━━ Material for this task ━━

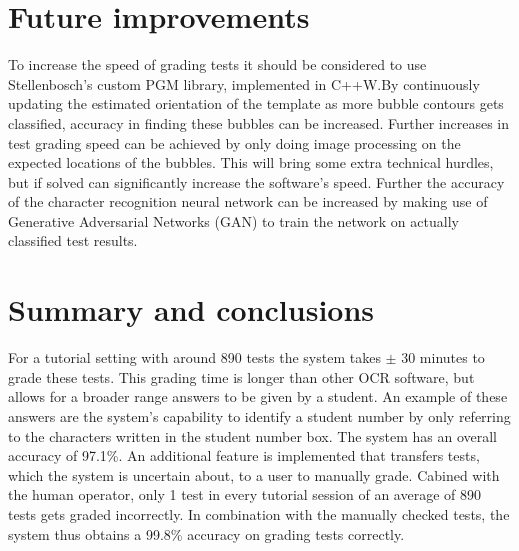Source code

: \section{Future improvements}

To increase the speed of grading tests it should be considered to use Stellenbosch's custom PGM library, implemented in C++W.By continuously updating the estimated orientation of the template as more bubble contours gets classified, accuracy in finding these bubbles can be increased. Further increases in test grading speed can be achieved by only doing image processing on the expected locations of the bubbles. This will bring some extra technical hurdles, but if solved can significantly increase the software's speed. Further the accuracy of the character recognition neural network can be increased by making use of Generative Adversarial Networks (GAN) to train the network on actually classified test results.

\section{Summary and conclusions}

For a tutorial setting with around 890 tests the system takes $\pm$ 30 minutes to grade these tests. This grading time is longer than other OCR software, but allows for a broader range answers to be given by a student. An example of these answers are the system's capability to identify a student number by only referring to the characters written in the student number box. The system has an overall accuracy of 97.1\%. An additional feature is implemented that transfers tests, which the system is uncertain about, to a user to manually grade. Cabined with the human operator, only 1 test in every tutorial session of an average of 890 tests gets graded incorrectly. In combination with the manually checked tests, the system thus obtains a 99.8\% accuracy on grading tests correctly.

━━━

Task directions => Find the word "section" in the entries, and copy every line it shows up in.

Result for this task =>
: \section{Future improvements}
\section{Summary and conclusions}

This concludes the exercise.